Right now I'm at my parents house, having some wine and watching I Know Who Killed Me (sadly, I am not making an ironic joke) (well, maybe sort of, in the sense that I'm only watching it in the first place to be ironic) and it suddenly seems like the right time to...oh, I'm sorry, I love my parents' HD TV, if only because it enables you to see the deodorant caked on LiLo's armpit. Thank you, technology. When will they make a machine that will weed out movies like this entirely? Then you can talk to me about artificial intelligence.
ANYWAY. Lindsay Lohan just cannot seem to act at ALL in this movie. She wasn't this bad in A Prairie Home Companion. Right? Maybe the general awfulness of the movie as a whole has something to do with it. THE ROSE IS COMING FROM INSIDE THE CAR! That joke would make sense if you'd seen the movie. Which, I trust, you didn't. OMG this movie is so bad.
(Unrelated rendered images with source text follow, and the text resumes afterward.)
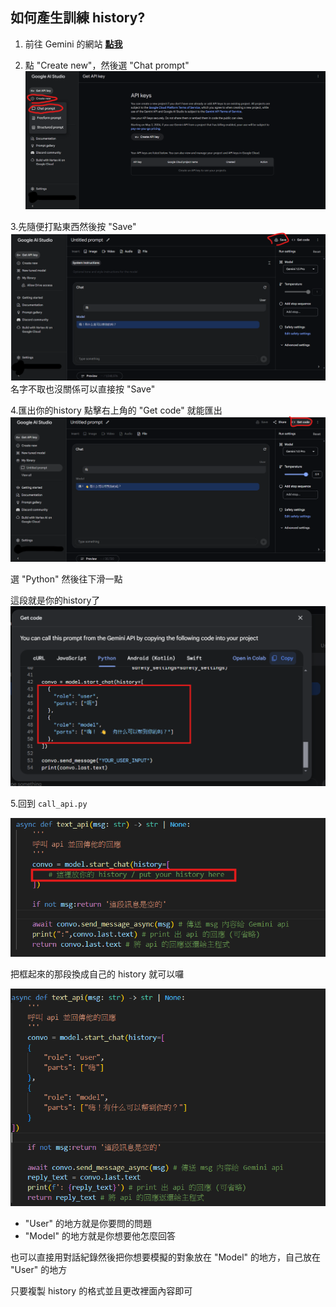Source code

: ## 如何產生訓練 history?
1. 前往 Gemini 的網站 [**點我**](<https://makersuite.google.com/>)

2. 點 "Create new"，然後選 "Chat prompt"
![圖5](../images/5.png)

3.先隨便打點東西然後按 "Save"
![圖6](../images/6.png)
名字不取也沒關係可以直接按 "Save"

4.匯出你的history
點擊右上角的 "Get code" 就能匯出
![圖7](../images/7.png)

選 "Python" 然後往下滑一點

這段就是你的history了
![圖9](../images/8.png)

5.回到 `call_api.py`

![圖11](../images/9.png)

把框起來的那段換成自己的 history 就可以囉

![圖12](../images/10.png)

* "User" 的地方就是你要問的問題
* "Model" 的地方就是你想要他怎麼回答

也可以直接用對話紀錄然後把你想要模擬的對象放在 "Model" 的地方，自己放在 "User" 的地方

只要複製 history 的格式並且更改裡面內容即可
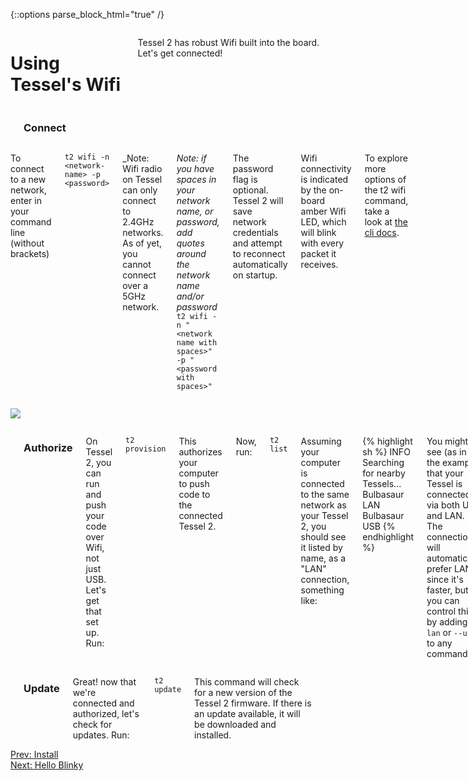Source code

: {::options parse_block_html="true" /}

<div class="row">
<div class="large-12 columns">

# Using Tessel's Wifi

Tessel 2 has robust Wifi built into the board. Let's get connected!

</div>
</div>
<div class="row">
<div class="large-12 columns">

<hr>

### Connect

</div>
</div>
<div class="row">
<div class="large-6 columns">

To connect to a new network, enter in your command line (without brackets)

`t2 wifi -n <network-name> -p <password>`  

_Note: Wifi radio on Tessel can only connect to 2.4GHz networks. As of yet, you cannot connect over a 5GHz network.

_Note: if you have spaces in your network name, or password, add quotes around the network name and/or password_
`t2 wifi -n "<network name with spaces>" -p "<password with spaces>"`

The password flag is optional. Tessel 2 will save network credentials and attempt to reconnect automatically on startup.

Wifi connectivity is indicated by the on-board amber Wifi LED, which will blink with every packet it receives.

To explore more options of the t2 wifi command, take a look at [the cli docs](https://tessel.gitbooks.io/t2-docs/content/API/CLI.html#using-wifi). 

</div>
<div class="large-6 columns">

![](http://i.imgur.com/91pkDCQ.gif)

</div>
</div>
<div class="row">
<div class="large-12 columns">

<hr>

### Authorize

On Tessel 2, you can run and push your code over Wifi, not just USB. Let's get that set up. Run:

`t2 provision`

This authorizes your computer to push code to the connected Tessel 2.

Now, run:

`t2 list`

Assuming your computer is connected to the same network as your Tessel 2, you should see it listed by name, as a "LAN" connection, something like:

{% highlight sh %}
INFO Searching for nearby Tessels...
	Bulbasaur	LAN
	Bulbasaur	USB
{% endhighlight %}

You might see (as in the example) that your Tessel is connected via both USB and LAN. The connection will automatically prefer LAN, since it's faster, but you can control this by adding `--lan` or `--usb` to any command.

</div>
</div>

<div class="row">
<div class="large-12 columns">

<hr>

### Update

Great! now that we're connected and authorized, let's check for updates. Run:

`t2 update`

This command will check for a new version of the Tessel 2 firmware. If there is an update available, it will be downloaded and installed.

<div class="greyBar"></div>
</div>
</div>

<div class="row">
<div class="large-6 columns left">
  <a href="index.html" class="bottomButton button">Prev: Install</a>
</div>

<div class="large-6 columns right">
  <a href="blinky.html" class= "bottomButton right button">Next: Hello Blinky</a>
</div>
</div>

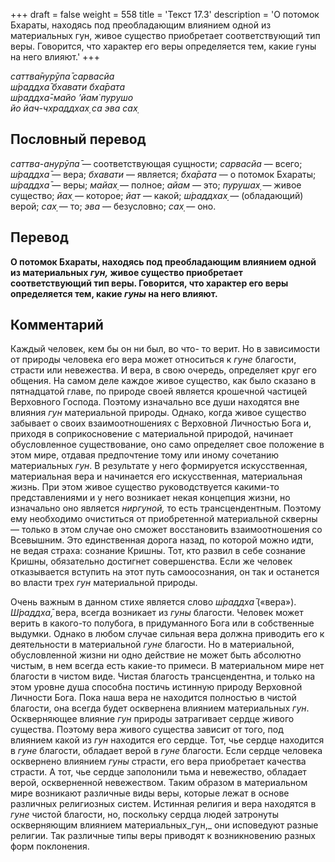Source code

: +++
draft = false
weight = 558
title = 'Текст 17.3'
description = 'О потомок Бхараты, находясь под преобладающим влиянием одной из материальных гун, живое существо приобретает соответствующий тип веры. Говорится, что характер его веры определяется тем, какие гуны на него влияют.'
+++

_саттва̄нурӯпа̄ сарвасйа  
ш́раддха̄ бхавати бха̄рата  
ш́раддха̄-майо ’йам̇ пурушо  
йо йач-чхраддхах̣ са эва сах̣_

## Пословный перевод

_саттва_\-_анурӯпа̄_ — соответствующая сущности; _сарвасйа_ — всего; _ш́раддха̄_ — вера; _бхавати_ — является; _бха̄рата_ — о потомок Бхараты; _ш́раддха̄_ — веры; _майах̣_ — полное; _айам_ — это; _пурушах̣_ — живое существо; _йах̣_ — которое; _йат_ — какой; _ш́раддхах̣_ — (обладающий) верой; _сах̣_ — то; _эва_ — безусловно; _сах̣_ — оно.

## Перевод

**О потомок Бхараты, находясь под преобладающим влиянием одной из материальных _гун,_ живое существо приобретает соответствующий тип веры. Говорится, что характер его веры определяется тем, какие _гуны_ на него влияют.**

## Комментарий

Каждый человек, кем бы он ни был, во что- то верит. Но в зависимости от природы человека его вера может относиться к _гуне_ благости, страсти или невежества. И вера, в свою очередь, определяет круг его общения. На самом деле каждое живое существо, как было сказано в пятнадцатой главе, по природе своей является крошечной частицей Верховного Господа. Поэтому изначально все души находятся вне влияния _гун_ материальной природы. Однако, когда живое существо забывает о своих взаимоотношениях с Верховной Личностью Бога и, приходя в соприкосновение с материальной природой, начинает обусловленное существование, оно само определяет свое положение в этом мире, отдавая предпочтение тому или иному сочетанию материальных _гун_. В результате у него формируется искусственная, материальная вера и начинается его искусственная, материальная жизнь. При этом живое существо руководствуется какими-то представлениями и у него возникает некая концепция жизни, но изначально оно является _ниргуной,_ то есть трансцендентным. Поэтому ему необходимо очиститься от приобретенной материальной скверны — только в этом случае оно сможет восстановить взаимоотношения со Всевышним. Это единственная дорога назад, по которой можно идти, не ведая страха: сознание Кришны. Тот, кто развил в себе сознание Кришны, обязательно достигнет совершенства. Если же человек отказывается вступить на этот путь самоосознания, он так и останется во власти трех _гун_ материальной природы.

Очень важным в данном стихе является слово _ш́раддха̄_ («вера»). _Ш́раддха̄,_ вера, всегда возникает из _гуны_ благости. Человек может верить в какого-то полубога, в придуманного Бога или в собственные выдумки. Однако в любом случае сильная вера должна приводить его к деятельности в материальной _гуне_ благости. Но в материальной, обусловленной жизни ни одно действие не может быть абсолютно чистым, в нем всегда есть какие-то примеси. В материальном мире нет благости в чистом виде. Чистая благость трансцендентна, и только на этом уровне душа способна постичь истинную природу Верховной Личности Бога. Пока наша вера не находится полностью в чистой благости, она всегда будет осквернена влиянием материальных _гун_. Оскверняющее влияние _гун_ природы затрагивает сердце живого существа. Поэтому вера живого существа зависит от того, под влиянием какой из _гун_ находится его сердце. Тот, чье сердце находится в _гуне_ благости, обладает верой в _гуне_ благости. Если сердце человека осквернено влиянием _гуны_ страсти, его вера приобретает качества страсти. А тот, чье сердце заполонили тьма и невежество, обладает верой, оскверненной невежеством. Таким образом в материальном мире возникают различные виды веры, которые лежат в основе различных религиозных систем. Истинная религия и вера находятся в _гуне_ чистой благости, но, поскольку сердца людей затронуты оскверняющим влиянием материальных_гун,_ они исповедуют разные религии. Так различные типы веры приводят к возникновению разных форм поклонения.

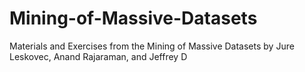 # Mining-of-Massive-Datasets
Materials and Exercises from the Mining of Massive Datasets by Jure Leskovec, Anand Rajaraman, and Jeffrey D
So, Halloween came and went, and we all had a good time. The election happened, and all of THAT farkakta nonsense came and went (just like Sarah Palin's career! HI-yo!) I went back home for Thanksgiving and got to see my nephew and some other people whose names I've forgotten, and then after a brief stint in LA, I'm back with my parents again! I love the holidays, you guys. I will be happy if I never have to fly anywhere ever again, since within the first forty-five minutes of the flight we hit turbulence so bad that people started swearing and praying out loud (okay, so that was mostly just me) and was afraid we were all going to fall dead to earth like a hale of comets over Barstow, but I do love actually BEING home for the holidays.
Lindsay Lohan is KILLING ME SOFTLY WITH HER BAD ACTING, Y'ALL.
Okay, I'm signing off for now. I promise I'll be more attentive to your needs in the future.